Spargutachten empört Sportpolitiker

Großer Andrang im Sportausschuss: Etwa 70 Bürger verfolgten die gestrige Sitzung des Gremiums. Anlass bot das Gutachten zu möglichen Einsparungen im Sport. Ein Gutachten, das nur ein Zwischenbericht sei, wie Politik und Publikum von Christoph Gusovius, dem stellvertretenden Präsidenten der Gemeindeprüfungs-Anstalt (GPA), erfahren durften, in dessen Auftrag das Papier verfasst wurde. Was nichts daran ändert, dass die aufgeführten Zahlen für sich sprechen. 4,7 Millionen Euro könne der Sport einsparen.
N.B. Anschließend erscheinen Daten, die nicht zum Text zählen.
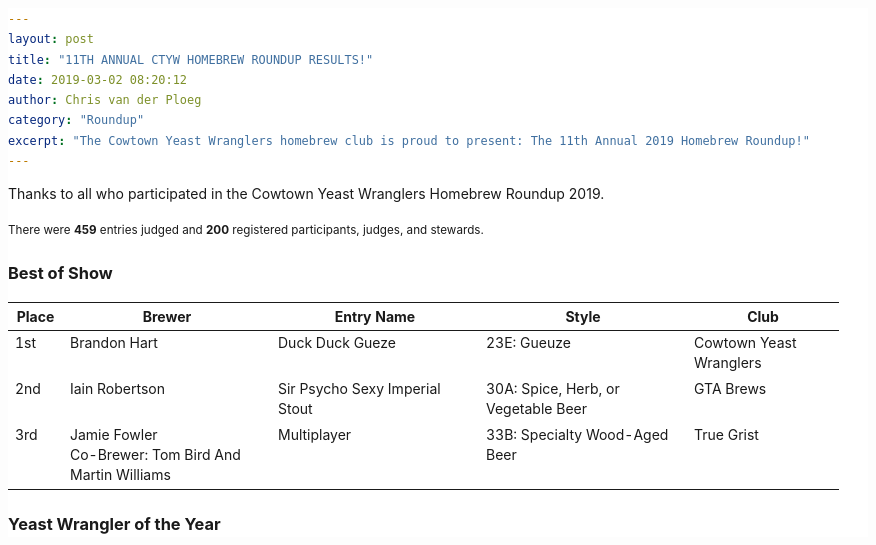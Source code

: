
 ```yaml
---
layout: post
title: "11TH ANNUAL CTYW HOMEBREW ROUNDUP RESULTS!"
date: 2019-03-02 08:20:12
author: Chris van der Ploeg
category: "Roundup"
excerpt: "The Cowtown Yeast Wranglers homebrew club is proud to present: The 11th Annual 2019 Homebrew Roundup!"
---
```


<div class="col col-lg-9 col-md-8 col-sm-12 col-xs-12">
  <p class="lead">Thanks to all who participated in the Cowtown Yeast Wranglers Homebrew Roundup 2019.</p>
  <p class="lead"><small>There were <strong class="text-success">459</strong> entries judged and <strong
        class="text-success">200</strong> registered participants, judges, and stewards.</small></p>
  <div>
    <h3>Best of Show</h3>
    <div id="sortable81502741011_wrapper" class="dataTables_wrapper form-inline dt-bootstrap no-footer">
      <table class="table table-responsive table-bordered table-striped dataTable no-footer" id="sortable81502741011"
        role="grid">
        <thead>
          <tr>
            <th rowspan="1" colspan="1" style="width: 41px;">Place
            </th>
            <th colspan="1" style="width: 194px;">Brewer</th>
            <th colspan="1" style="width: 194px;">Entry Name
            </th>
            <th colspan="1" style="width: 194px;">Style</th>
            <th style="width: 138px;">Club</th>
          </tr>
        </thead>
        <tbody>
          <tr class="odd">
            <td><span class="fa fa-lg fa-trophy text-gold"></span> 1st</td>
            <td>Brandon Hart</td>
            <td>Duck Duck Gueze</td>
            <td>23E: Gueuze</td>
            <td>Cowtown Yeast Wranglers</td>
          </tr>
          <tr class="even">
            <td><span class="fa fa-lg fa-trophy text-silver"></span> 2nd</td>
            <td>Iain Robertson</td>
            <td>Sir Psycho Sexy Imperial Stout</td>
            <td>30A: Spice, Herb, or Vegetable Beer</td>
            <td>GTA Brews</td>
          </tr>
          <tr class="odd">
            <td><span class="fa fa-lg fa-trophy text-bronze"></span> 3rd</td>
            <td>Jamie Fowler<br>Co-Brewer: Tom Bird And Martin Williams</td>
            <td>Multiplayer</td>
            <td>33B: Specialty Wood-Aged Beer</td>
            <td>True Grist</td>
          </tr>
        </tbody>
      </table>
    </div>
  </div>
  <div>
    <h3>Yeast Wrangler of the Year</h3>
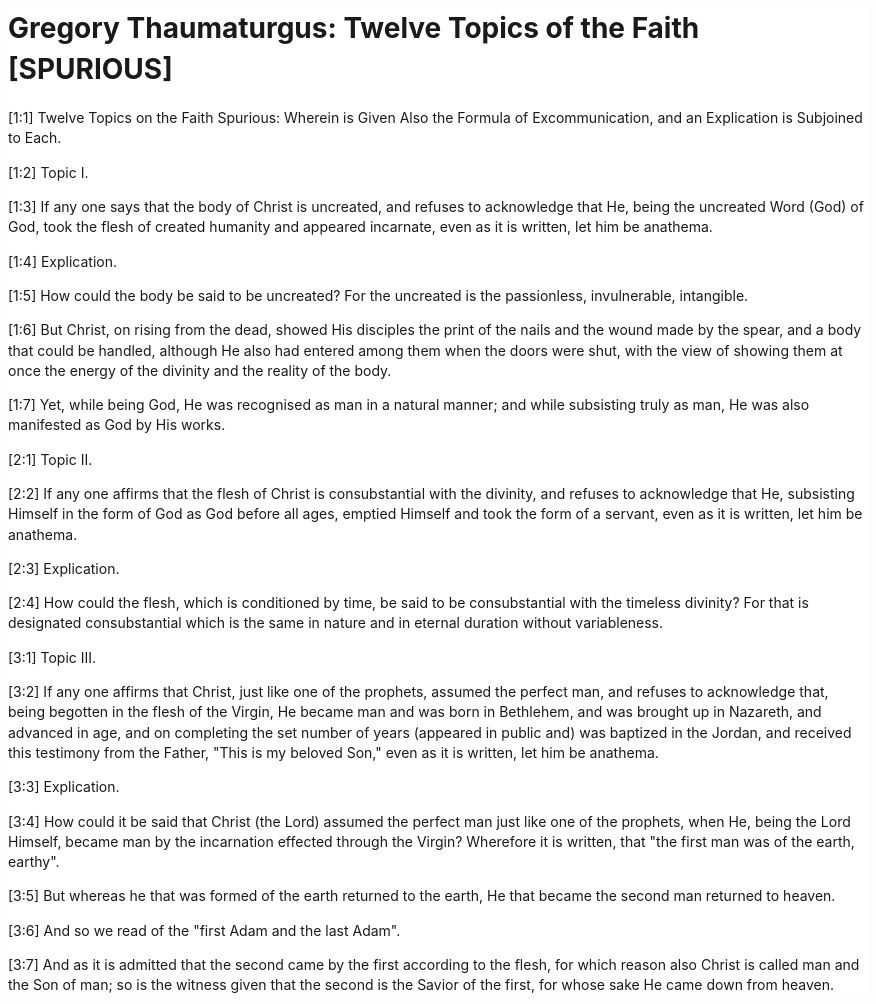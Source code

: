 # Gregory Thaumaturgus: Twelve Topics of the Faith [SPURIOUS]

[1:1] Twelve Topics on the Faith Spurious: Wherein is Given Also the Formula of Excommunication, and an Explication is Subjoined to Each.

[1:2] Topic I.

[1:3] If any one says that the body of Christ is uncreated, and refuses to acknowledge that He, being the uncreated Word (God) of God, took the flesh of created humanity and appeared incarnate, even as it is written, let him be anathema.

[1:4] Explication.

[1:5] How could the body be said to be uncreated? For the uncreated is the passionless, invulnerable, intangible.

[1:6] But Christ, on rising from the dead, showed His disciples the print of the nails and the wound made by the spear, and a body that could be handled, although He also had entered among them when the doors were shut, with the view of showing them at once the energy of the divinity and the reality of the body.

[1:7] Yet, while being God, He was recognised as man in a natural manner; and while subsisting truly as man, He was also manifested as God by His works.

[2:1] Topic II.

[2:2] If any one affirms that the flesh of Christ is consubstantial with the divinity, and refuses to acknowledge that He, subsisting Himself in the form of God as God before all ages, emptied Himself and took the form of a servant, even as it is written, let him be anathema.

[2:3] Explication.

[2:4] How could the flesh, which is conditioned by time, be said to be consubstantial with the timeless divinity? For that is designated consubstantial which is the same in nature and in eternal duration without variableness.

[3:1] Topic III.

[3:2] If any one affirms that Christ, just like one of the prophets, assumed the perfect man, and refuses to acknowledge that, being begotten in the flesh of the Virgin, He became man and was born in Bethlehem, and was brought up in Nazareth, and advanced in age, and on completing the set number of years (appeared in public and) was baptized in the Jordan, and received this testimony from the Father, "This is my beloved Son," even as it is written, let him be anathema.

[3:3] Explication.

[3:4] How could it be said that Christ (the Lord) assumed the perfect man just like one of the prophets, when He, being the Lord Himself, became man by the incarnation effected through the Virgin? Wherefore it is written, that "the first man was of the earth, earthy".

[3:5] But whereas he that was formed of the earth returned to the earth, He that became the second man returned to heaven.

[3:6] And so we read of the "first Adam and the last Adam".

[3:7] And as it is admitted that the second came by the first according to the flesh, for which reason also Christ is called man and the Son of man; so is the witness given that the second is the Savior of the first, for whose sake He came down from heaven.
Die Empörung darüber war über alle Fraktionen hinweg groß. Die Idee, das Grugabad zu schließen, sei so wenig originell wie überzeugend. Gleiches gelte für die Anhebung der Gebühren. Ohnehin habe man nichts Neues erfahren, was Gusovius spitz konterte: Er frage sich, warum die Vorschläge nicht längst umgesetzt seien? Die Sportpolitiker wollen sich nichts diktieren lassen. Vom Tisch ist das Papier nicht. Es sei an der Politik zu sagen, wo sie sparen wird, so Gusovius.